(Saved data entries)
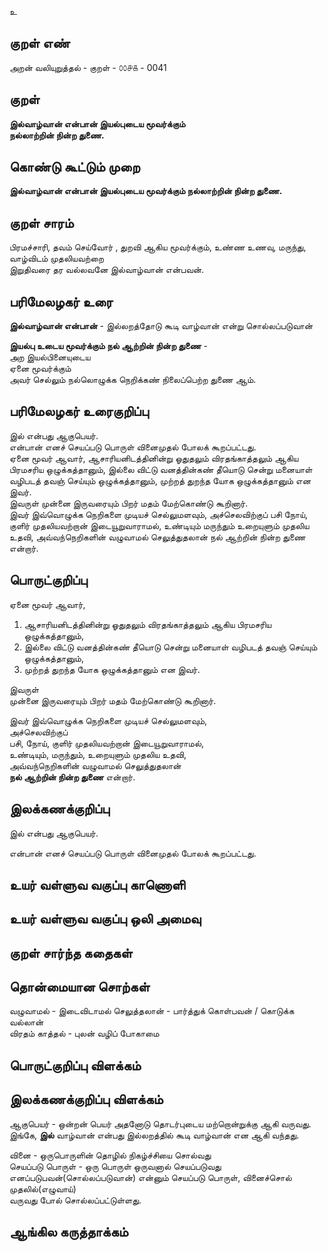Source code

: உ

## குறள் எண் 

அறன் வலியுறுத்தல் - குறள் - ௦௦௪௧ - 0041  

## குறள் 

**இல்வாழ்வான் என்பான் இயல்புடைய மூவர்க்கும்  
நல்லாற்றின் நின்ற துணை.** 

## கொண்டு கூட்டும் முறை

**இல்வாழ்வான் என்பான் இயல்புடைய மூவர்க்கும் நல்லாற்றின் நின்ற துணை.** 

## குறள் சாரம் 

பிரமச்சாரி, தவம் செய்வோர் , துறவி ஆகிய மூவர்க்கும், உண்ண உணவு, மருந்து, வாழ்விடம் முதலியவற்றை   
இறுதிவரை தர வல்லவனே இல்வாழ்வான் என்பவன்.

## பரிமேலழகர் உரை

**இல்வாழ்வான் என்பான்** - இல்லறத்தோடு கூடி வாழ்வான் என்று சொல்லப்படுவான்  

**இயல்பு உடைய மூவர்க்கும் நல் ஆற்றின் நின்ற துணை** -  
அற இயல்பினையுடைய  
ஏனை மூவர்க்கும்  
அவர் செல்லும் நல்லொழுக்க நெறிக்கண் நிலைப்பெற்ற துணை ஆம்.	

## பரிமேலழகர் உரைகுறிப்பு   

இல் என்பது ஆகுபெயர்.  
என்பான் எனச் செயப்படு பொருள் வினைமுதல் போலக் கூறப்பட்டது.  
ஏனை மூவர் ஆவார், ஆசாரியனிடத்தினின்று ஓதுதலும் விரதங்காத்தலும் ஆகிய பிரமசரிய ஒழுக்கத்தானும், இல்லை விட்டு வனத்தின்கண் தீயொடு சென்று மனையாள் வழிபடத் தவஞ் செய்யும் ஒழுக்கத்தானும், முற்றத் துறந்த யோக ஒழுக்கத்தானும் என இவர்.  
இவருள் முன்னை இருவரையும் பிறர் மதம் மேற்கொண்டு கூறினார்.  
இவர் இவ்வொழுக்க நெறிகளை முடியச் செல்லுமளவும், அச்செலவிற்குப் பசி நோய், குளிர் முதலியவற்றான் இடையூறுவாராமல், உண்டியும் மருந்தும் உறையுளும் முதலிய உதவி, அவ்வந்நெறிகளின் வழுவாமல் செலுத்துதலான் நல் ஆற்றின் நின்ற துணை என்றார். 

## பொருட்குறிப்பு 

ஏனை மூவர் ஆவார்,  
1. ஆசாரியனிடத்தினின்று ஓதுதலும் விரதங்காத்தலும் ஆகிய பிரமசரிய ஒழுக்கத்தானும்,  
2. இல்லை விட்டு வனத்தின்கண் தீயொடு சென்று மனையாள் வழிபடத் தவஞ் செய்யும் ஒழுக்கத்தானும்,  
3. முற்றத் துறந்த யோக ஒழுக்கத்தானும் என இவர்.  

இவருள்  
முன்னை இருவரையும் பிறர் மதம் மேற்கொண்டு கூறினார்.  

இவர் இவ்வொழுக்க நெறிகளை முடியச் செல்லுமளவும்,  
அச்செலவிற்குப்  
பசி, நோய், குளிர் முதலியவற்றான் இடையூறுவாராமல்,  
உண்டியும், மருந்தும், உறையுளும் முதலிய உதவி,  
அவ்வந்நெறிகளின் வழுவாமல் செலுத்துதலான்  
**நல் ஆற்றின் நின்ற துணை** என்றார்.  

## இலக்கணக்குறிப்பு  

இல் என்பது ஆகுபெயர்.  

என்பான் எனச் செயப்படு பொருள் வினைமுதல் போலக் கூறப்பட்டது.  

## உயர் வள்ளுவ வகுப்பு காணொளி


## உயர் வள்ளுவ வகுப்பு ஒலி அமைவு 

 
## குறள் சார்ந்த கதைகள் 


## தொன்மையான சொற்கள்

வழுவாமல் - இடைவிடாமல் 
செலுத்தலான் - பார்த்துக் கொள்பவன் / கொடுக்க வல்லான்  
விரதம் காத்தல் - புலன் வழிப் போகாமை 

## பொருட்குறிப்பு விளக்கம்


## இலக்கணக்குறிப்பு விளக்கம்

ஆகுபெயர் - ஒன்றன் பெயர் அதனோடு தொடர்புடைய மற்றொன்றுக்கு ஆகி வருவது.  
இங்கே, **இல்** வாழ்வான் என்பது இல்லறத்தில் கூடி வாழ்வான் என ஆகி வந்தது.

வினை - ஒருபொருளின் தொழில் நிகழ்ச்சியை சொல்வது  
செயப்படு பொருள் - ஒரு பொருள் ஒருவனால் செயப்படுவது  
எனப்படுபவன்(சொல்லப்படுவான்) என்னும் செயப்படு பொருள், வினைச்சொல் முதலில்(எழுவாய்)  
வருவது போல் சொல்லப்பட்டுள்ளது.

## ஆங்கில கருத்தாக்கம்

● **TO DO**
Only the lines from the one containing "வினை - ஒருபொருளின்" through the end of the records above belong in the output, each exactly as it stands, both ends included.

● **REPLY**
வினை - ஒருபொருளின் தொழில் நிகழ்ச்சியை சொல்வது  
செயப்படு பொருள் - ஒரு பொருள் ஒருவனால் செயப்படுவது  
எனப்படுபவன்(சொல்லப்படுவான்) என்னும் செயப்படு பொருள், வினைச்சொல் முதலில்(எழுவாய்)  
வருவது போல் சொல்லப்பட்டுள்ளது.

## ஆங்கில கருத்தாக்கம்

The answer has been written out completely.